The state and national dental society apparently feel this program offers second-class service to Native clients.  The Native health corporations feel it offers the only routine dental care most villagers will ever see since dentists do not usually set up practice in remote Alaskan villages.  The reality is that a dentist, while sorely needed in most villages, would be hard pressed to maintain a practice in that setting.  Yet the alternative of dental health aides filling in when dentists aren’t available seems distinctly unpalatable to the dental society.

And so we sit at an impasse. In our villages, people suffer daily from painful dental conditions.  The dental society claims it has hundreds of dentists waiting to go out and alleviate that pain if the Native health corporations would just get out of their way. The Native health corporation say a part time dentist in a village is just not good enough, that a full time care giver needs to be in place to continue to provide treatment for problems that arise after the dentist has left.

So here’s my suggested solution.  Work together.  I know that’s a radical concept but stay with me on this.  The dentists go out to the villages.  The health corporations work with them to get them out there and give them a chance to show that they really can provide ongoing coverage of village dental health needs. The dental society works with the dental health aides and gives them a chance to show what they can do and how effective they can be.  They work with the dental health aides, not against them.

If, in fact, the dental association is right that they have the dentists needed to meet the needs of Bush Alaska, then the dental aides will be able to focus on prevention and education and won’t have to do the procedures that seem to be tying the association’s undies into knots.  And everyone wins because the villages get great, consistent dental care, the dentists show they can bring reliable dental care to the bush, and the dental health aides get to help their villages learn how to prevent these problems before they start.

If the dental association turns out to be wrong and they can’t keep a steady stream of dentists flowing throughout bush Alaska, everyone still wins because it then becomes glaringly obvious that dental health aides are a critical component of dental health care in bush Alaska and the dental society will back off their claims that they can do it all. The dental society will hopefully then help make the dental health aide program one that is as effective and professional as the community health aide program.

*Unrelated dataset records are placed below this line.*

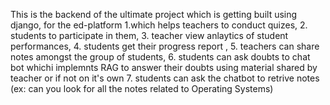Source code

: This is the backend of the ultimate project which is getting built using django, for the ed-platform 
1.which helps teachers to conduct quizes,
2. students to participate in them,
3. teacher view anlaytics of student performances,
4. students get their progress report ,
5. teachers can share notes amongst the group of students,
6. students can ask doubts to chat bot whichi implemnts RAG to answer their doubts using material shared by teacher or if not on it's own
7. students can ask the chatbot to retrive notes (ex: can you look for all the notes related to Operating Systems)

Mom and our kindergarten teachers were right.  Learning to work and play well together is the best solution to most problems. People in the bush desperately need good dental care from someone, anyone, who can provide it in a consistent and ongoing manner.  Shouldn’t the money be spent achieving that goal and not running ads and paying lobbyists to influence politicians to pass laws that will only make things worse for the people in the most pain?  Just seems to make sense to me. But then, I stopped working for the bureaucracy over six years ago and so my common sense is starting to reassert itself and I realize that can be a drawback in these situations.